= WHAT YOU SHOULD DO =
Transcribe the listing exactly, so that nothing but the pictures is missing.

= GIVEN INFORMATION =
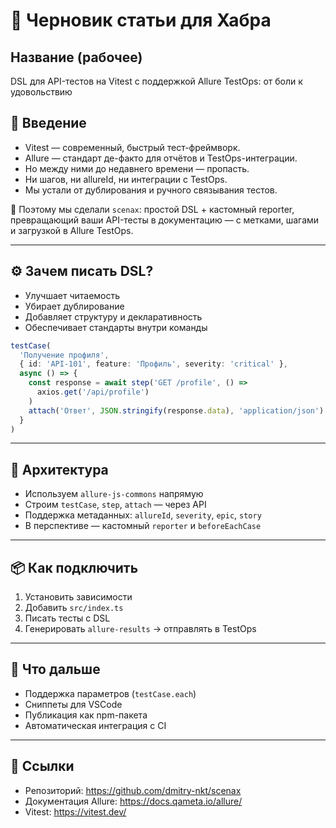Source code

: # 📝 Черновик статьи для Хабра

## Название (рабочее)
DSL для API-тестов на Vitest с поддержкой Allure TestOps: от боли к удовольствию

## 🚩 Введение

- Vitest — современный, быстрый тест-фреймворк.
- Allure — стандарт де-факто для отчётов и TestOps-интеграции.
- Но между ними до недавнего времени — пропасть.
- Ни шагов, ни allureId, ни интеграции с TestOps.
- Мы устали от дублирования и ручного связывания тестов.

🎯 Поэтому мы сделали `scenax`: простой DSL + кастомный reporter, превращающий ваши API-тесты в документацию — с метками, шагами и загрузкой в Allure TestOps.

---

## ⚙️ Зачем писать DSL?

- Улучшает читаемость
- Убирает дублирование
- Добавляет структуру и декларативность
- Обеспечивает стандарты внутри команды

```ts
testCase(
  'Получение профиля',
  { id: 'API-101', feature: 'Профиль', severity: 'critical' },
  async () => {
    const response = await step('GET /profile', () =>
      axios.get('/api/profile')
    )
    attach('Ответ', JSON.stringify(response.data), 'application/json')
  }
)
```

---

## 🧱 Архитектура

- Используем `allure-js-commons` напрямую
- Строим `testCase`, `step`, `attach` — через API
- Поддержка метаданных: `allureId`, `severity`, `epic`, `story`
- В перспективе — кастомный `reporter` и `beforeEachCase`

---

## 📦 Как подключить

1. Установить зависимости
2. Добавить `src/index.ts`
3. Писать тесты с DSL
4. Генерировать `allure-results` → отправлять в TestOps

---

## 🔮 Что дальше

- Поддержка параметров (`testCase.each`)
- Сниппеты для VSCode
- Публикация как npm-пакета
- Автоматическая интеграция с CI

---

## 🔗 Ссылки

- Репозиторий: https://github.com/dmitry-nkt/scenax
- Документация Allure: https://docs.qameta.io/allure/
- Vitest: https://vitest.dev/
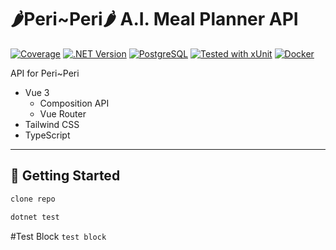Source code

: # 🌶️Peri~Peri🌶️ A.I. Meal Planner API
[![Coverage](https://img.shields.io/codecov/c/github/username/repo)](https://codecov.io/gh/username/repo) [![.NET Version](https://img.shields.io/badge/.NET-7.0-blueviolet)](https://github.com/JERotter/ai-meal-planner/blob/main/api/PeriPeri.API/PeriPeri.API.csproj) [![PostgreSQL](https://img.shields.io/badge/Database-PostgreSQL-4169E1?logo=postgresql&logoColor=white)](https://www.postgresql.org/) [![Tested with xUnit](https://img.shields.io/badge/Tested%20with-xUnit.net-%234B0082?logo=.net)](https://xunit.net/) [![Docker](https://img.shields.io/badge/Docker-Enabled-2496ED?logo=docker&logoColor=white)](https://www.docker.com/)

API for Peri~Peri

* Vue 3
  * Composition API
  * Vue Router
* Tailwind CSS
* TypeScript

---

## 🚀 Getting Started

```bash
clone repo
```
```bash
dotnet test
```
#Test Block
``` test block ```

= RESPONSE TO THE TASK =
Source code

: # 📝 Черновик статьи для Хабра

## Название (рабочее)
DSL для API-тестов на Vitest с поддержкой Allure TestOps: от боли к удовольствию

## 🚩 Введение

- Vitest — современный, быстрый тест-фреймворк.
- Allure — стандарт де-факто для отчётов и TestOps-интеграции.
- Но между ними до недавнего времени — пропасть.
- Ни шагов, ни allureId, ни интеграции с TestOps.
- Мы устали от дублирования и ручного связывания тестов.

🎯 Поэтому мы сделали `scenax`: простой DSL + кастомный reporter, превращающий ваши API-тесты в документацию — с метками, шагами и загрузкой в Allure TestOps.

---

## ⚙️ Зачем писать DSL?

- Улучшает читаемость
- Убирает дублирование
- Добавляет структуру и декларативность
- Обеспечивает стандарты внутри команды

```ts
testCase(
  'Получение профиля',
  { id: 'API-101', feature: 'Профиль', severity: 'critical' },
  async () => {
    const response = await step('GET /profile', () =>
      axios.get('/api/profile')
    )
    attach('Ответ', JSON.stringify(response.data), 'application/json')
  }
)
```

---

## 🧱 Архитектура

- Используем `allure-js-commons` напрямую
- Строим `testCase`, `step`, `attach` — через API
- Поддержка метаданных: `allureId`, `severity`, `epic`, `story`
- В перспективе — кастомный `reporter` и `beforeEachCase`

---

## 📦 Как подключить

1. Установить зависимости
2. Добавить `src/index.ts`
3. Писать тесты с DSL
4. Генерировать `allure-results` → отправлять в TestOps

---

## 🔮 Что дальше

- Поддержка параметров (`testCase.each`)
- Сниппеты для VSCode
- Публикация как npm-пакета
- Автоматическая интеграция с CI

---

## 🔗 Ссылки

- Репозиторий: https://github.com/dmitry-nkt/scenax
- Документация Allure: https://docs.qameta.io/allure/
- Vitest: https://vitest.dev/
Source code

: # 🌶️Peri~Peri🌶️ A.I. Meal Planner API
[![Coverage](https://img.shields.io/codecov/c/github/username/repo)](https://codecov.io/gh/username/repo) [![.NET Version](https://img.shields.io/badge/.NET-7.0-blueviolet)](https://github.com/JERotter/ai-meal-planner/blob/main/api/PeriPeri.API/PeriPeri.API.csproj) [![PostgreSQL](https://img.shields.io/badge/Database-PostgreSQL-4169E1?logo=postgresql&logoColor=white)](https://www.postgresql.org/) [![Tested with xUnit](https://img.shields.io/badge/Tested%20with-xUnit.net-%234B0082?logo=.net)](https://xunit.net/) [![Docker](https://img.shields.io/badge/Docker-Enabled-2496ED?logo=docker&logoColor=white)](https://www.docker.com/)

API for Peri~Peri

* Vue 3
  * Composition API
  * Vue Router
* Tailwind CSS
* TypeScript

---

## 🚀 Getting Started

```bash
clone repo
```
```bash
dotnet test
```
#Test Block
``` test block ```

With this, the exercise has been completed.